Snapshot
- Think tank report shows ICE vehicles need to be phased out by 2035
- Target of net zero emissions by 2050 achievable by moving to EVs
- Adoption of climate policy would put Australia in line with other countries
It would be impossible for Australia to reach a goal of net zero carbon emissions by 2050 without phasing out internal combustion engine cars (ICE) by 2035, according to a leading climate change think tank.
The Victoria-based Grattan Institute's latest report on Australia's climate change policy – titled Towards net zero: Practical policies to reduce transport emissions – shows drastic change is needed to meet a proposed target of net zero emissions by 2050, something which the Federal Government hasn't yet committed to despite other countries signing a pledge earlier this year.
Phasing out and ultimately banning the sale of ICE vehicles by 2035 will be the best way to achieve the net zero target, with the Grattan Institute report suggesting Australia needs to fall in line with plans already put forward by the European Union and Canada.
Financial affordability of electric vehicles is often cited as one of the limitations of their success in Australia, with models often being in excess of $10,000 more than their ICE counterparts – even after state government incentives.
The Grattan Institute has called for the Australian Government to reduce the cost of EVs through introducing exemptions for stamp duty, import duty and the Luxury Car Tax (LCT), cutting prices by over 10 per cent in some instances.
The LCT threshold was increased in May to $79,659 for fuel efficient and electric vehicles, seemingly having no effect on a majority of the market which were already above the previous threshold of $77,565.
CEO of the Electric Vehicle Council, Behyad Jafari, told WhichCar he believes the Grattan Institute's findings show the Government needs to act now and embrace EVs before it's too late.

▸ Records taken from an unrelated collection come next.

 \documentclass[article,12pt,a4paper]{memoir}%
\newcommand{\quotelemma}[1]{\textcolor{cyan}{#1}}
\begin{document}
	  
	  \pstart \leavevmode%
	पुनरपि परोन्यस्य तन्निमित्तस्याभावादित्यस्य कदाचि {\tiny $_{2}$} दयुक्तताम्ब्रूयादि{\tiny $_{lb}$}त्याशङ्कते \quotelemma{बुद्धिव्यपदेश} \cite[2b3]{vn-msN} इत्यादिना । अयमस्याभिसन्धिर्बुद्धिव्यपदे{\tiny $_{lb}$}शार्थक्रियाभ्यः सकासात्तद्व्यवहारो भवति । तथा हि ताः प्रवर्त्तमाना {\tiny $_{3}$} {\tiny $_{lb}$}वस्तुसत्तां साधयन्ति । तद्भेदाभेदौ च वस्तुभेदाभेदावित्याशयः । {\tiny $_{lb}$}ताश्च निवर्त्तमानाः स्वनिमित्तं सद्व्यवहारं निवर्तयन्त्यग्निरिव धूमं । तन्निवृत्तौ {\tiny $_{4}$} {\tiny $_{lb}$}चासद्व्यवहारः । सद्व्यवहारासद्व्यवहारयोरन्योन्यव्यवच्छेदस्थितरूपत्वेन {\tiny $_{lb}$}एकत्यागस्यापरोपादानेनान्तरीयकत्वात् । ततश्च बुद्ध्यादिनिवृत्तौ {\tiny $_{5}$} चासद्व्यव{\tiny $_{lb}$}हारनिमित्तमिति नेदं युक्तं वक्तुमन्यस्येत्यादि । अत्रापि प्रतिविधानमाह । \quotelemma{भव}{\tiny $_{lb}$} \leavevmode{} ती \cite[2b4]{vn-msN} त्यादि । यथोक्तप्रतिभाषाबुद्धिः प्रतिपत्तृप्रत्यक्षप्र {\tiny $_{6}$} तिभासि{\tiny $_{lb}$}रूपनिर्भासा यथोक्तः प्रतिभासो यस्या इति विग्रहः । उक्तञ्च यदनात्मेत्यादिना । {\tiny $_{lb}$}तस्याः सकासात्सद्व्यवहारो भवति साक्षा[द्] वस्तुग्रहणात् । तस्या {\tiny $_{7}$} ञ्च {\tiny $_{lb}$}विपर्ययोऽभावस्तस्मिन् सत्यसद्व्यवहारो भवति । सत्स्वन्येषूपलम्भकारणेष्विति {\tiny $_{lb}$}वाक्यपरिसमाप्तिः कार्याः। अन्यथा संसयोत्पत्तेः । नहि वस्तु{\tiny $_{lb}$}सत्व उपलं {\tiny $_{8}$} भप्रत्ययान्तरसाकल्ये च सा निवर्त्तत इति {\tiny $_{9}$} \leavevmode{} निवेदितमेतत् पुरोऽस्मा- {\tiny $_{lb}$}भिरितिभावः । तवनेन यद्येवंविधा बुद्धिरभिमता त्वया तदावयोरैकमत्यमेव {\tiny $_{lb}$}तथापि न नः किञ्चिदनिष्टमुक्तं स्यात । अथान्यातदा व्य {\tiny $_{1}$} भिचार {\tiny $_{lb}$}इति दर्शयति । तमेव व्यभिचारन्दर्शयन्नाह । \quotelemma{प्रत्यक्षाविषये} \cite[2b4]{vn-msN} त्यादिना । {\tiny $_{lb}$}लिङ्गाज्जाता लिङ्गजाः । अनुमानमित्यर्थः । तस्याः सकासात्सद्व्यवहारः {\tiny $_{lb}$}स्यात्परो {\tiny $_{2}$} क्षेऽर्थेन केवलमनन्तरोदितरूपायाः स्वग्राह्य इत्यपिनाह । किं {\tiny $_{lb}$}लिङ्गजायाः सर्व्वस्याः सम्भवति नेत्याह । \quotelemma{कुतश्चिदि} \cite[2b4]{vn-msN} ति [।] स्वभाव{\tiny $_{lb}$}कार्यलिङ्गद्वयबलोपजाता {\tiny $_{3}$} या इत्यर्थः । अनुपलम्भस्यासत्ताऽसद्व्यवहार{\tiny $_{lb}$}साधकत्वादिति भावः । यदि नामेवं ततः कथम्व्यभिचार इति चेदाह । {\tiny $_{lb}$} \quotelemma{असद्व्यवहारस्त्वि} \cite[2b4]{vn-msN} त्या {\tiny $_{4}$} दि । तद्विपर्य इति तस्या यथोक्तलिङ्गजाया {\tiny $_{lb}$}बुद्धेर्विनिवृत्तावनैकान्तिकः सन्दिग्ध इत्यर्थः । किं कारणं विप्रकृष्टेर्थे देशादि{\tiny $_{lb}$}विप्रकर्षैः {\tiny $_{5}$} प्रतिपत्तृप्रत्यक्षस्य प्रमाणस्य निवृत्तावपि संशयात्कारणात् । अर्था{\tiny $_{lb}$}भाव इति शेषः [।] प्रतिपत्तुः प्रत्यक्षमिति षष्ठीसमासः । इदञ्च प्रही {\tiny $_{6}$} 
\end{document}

"The Grattan Institute is right to point out to reach net zero by 2050, all new car sales will need to be zero emissions no later than 2035," said Jafari.
"Australia is far from on track to achieving this and, as the report points out, we won’t get there without strong Government policy.
"We know what needs to be done to get Australia on track. Immediately incentivise electric vehicles to boost sales, set long term targets to provide certainty for investment and in the meantime, don’t do silly things like introducing premature new taxes on EVs."
Chief Executive of the Federal Chamber of Automotive Industries (FCAI), Tony Weber, said the report reflects FCAI's belief in Government-led policy to encourage EV ownership in Australia but a ban on ICE vehicles may be detrimental to the local market.
"This report highlights key changes which can be made to increase the take up of electric and hydrogen-powered vehicles, and lower Australia’s emissions more broadly," said Weber.
"Many of the policy directions outlined in the report align with policies FCAI has maintained for years, including a reduction in car import charges and the scrapping of the Luxury Car Tax.
"Tax reform would reduce the cost of electric vehicles in Australia.
“The automotive industry has released its own Emission Standards and reporting system, which sets out industry and brand CO2 reduction targets. Our aim is to reduce emissions by more than 50 per cent by 2030.
“[However] this approach does not recognise the significant differences in market preferences across Australia, which is unique among the global markets.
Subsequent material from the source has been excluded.